Task instructions =
Your task is to copy each line of the material that includes "water".

Given records =
----------
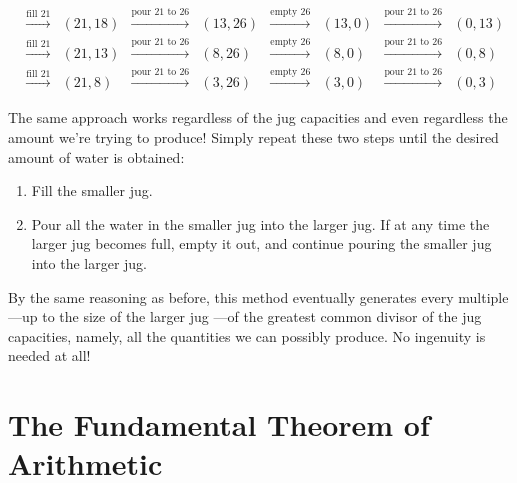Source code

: \[\begin{array}{ccccccccc}
& \xrightarrow{\text{fill 21}} & (21,18)& \xrightarrow{\text{pour 21 to 26}} & (13,26)& \xrightarrow{\text{empty 26}} & (13,0)& \xrightarrow{\text{pour 21 to 26}} & (0,13)\\
& \xrightarrow{\text{fill 21}} & (21,13)& \xrightarrow{\text{pour 21 to 26}} & (8,26)& \xrightarrow{\text{empty 26}} & (8,0)& \xrightarrow{\text{pour 21 to 26}} & (0,8)\\
& \xrightarrow{\text{fill 21}} & (21,8)& \xrightarrow{\text{pour 21 to 26}} & (3,26)& \xrightarrow{\text{empty 26}} & (3,0)& \xrightarrow{\text{pour 21 to 26}} & (0,3)
\end{array}
\]

The same approach works regardless of the jug capacities and even
regardless the amount we're trying to produce!  Simply repeat these
two steps until the desired amount of water is obtained:
\begin{enumerate}
\item Fill the smaller jug.

\item Pour all the water in the smaller jug into the larger jug.
If at any time the larger jug becomes full, empty it out, and continue
pouring the smaller jug into the larger jug.
\end{enumerate}
By the same reasoning as before, this method eventually generates
every multiple ---up to the size of the larger jug ---of the greatest
common divisor of the jug capacities, namely, all the quantities we
can possibly produce.  No ingenuity is needed at all!


\begin{problems}

\practiceproblems
{}

\classproblems
{}

\homeworkproblems
{}

\end{problems}


\section{The Fundamental Theorem of Arithmetic}\label{fundamental_theorem_sec}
----------
Answer space =
two steps until the desired amount of water is obtained:
\item Pour all the water in the smaller jug into the larger jug.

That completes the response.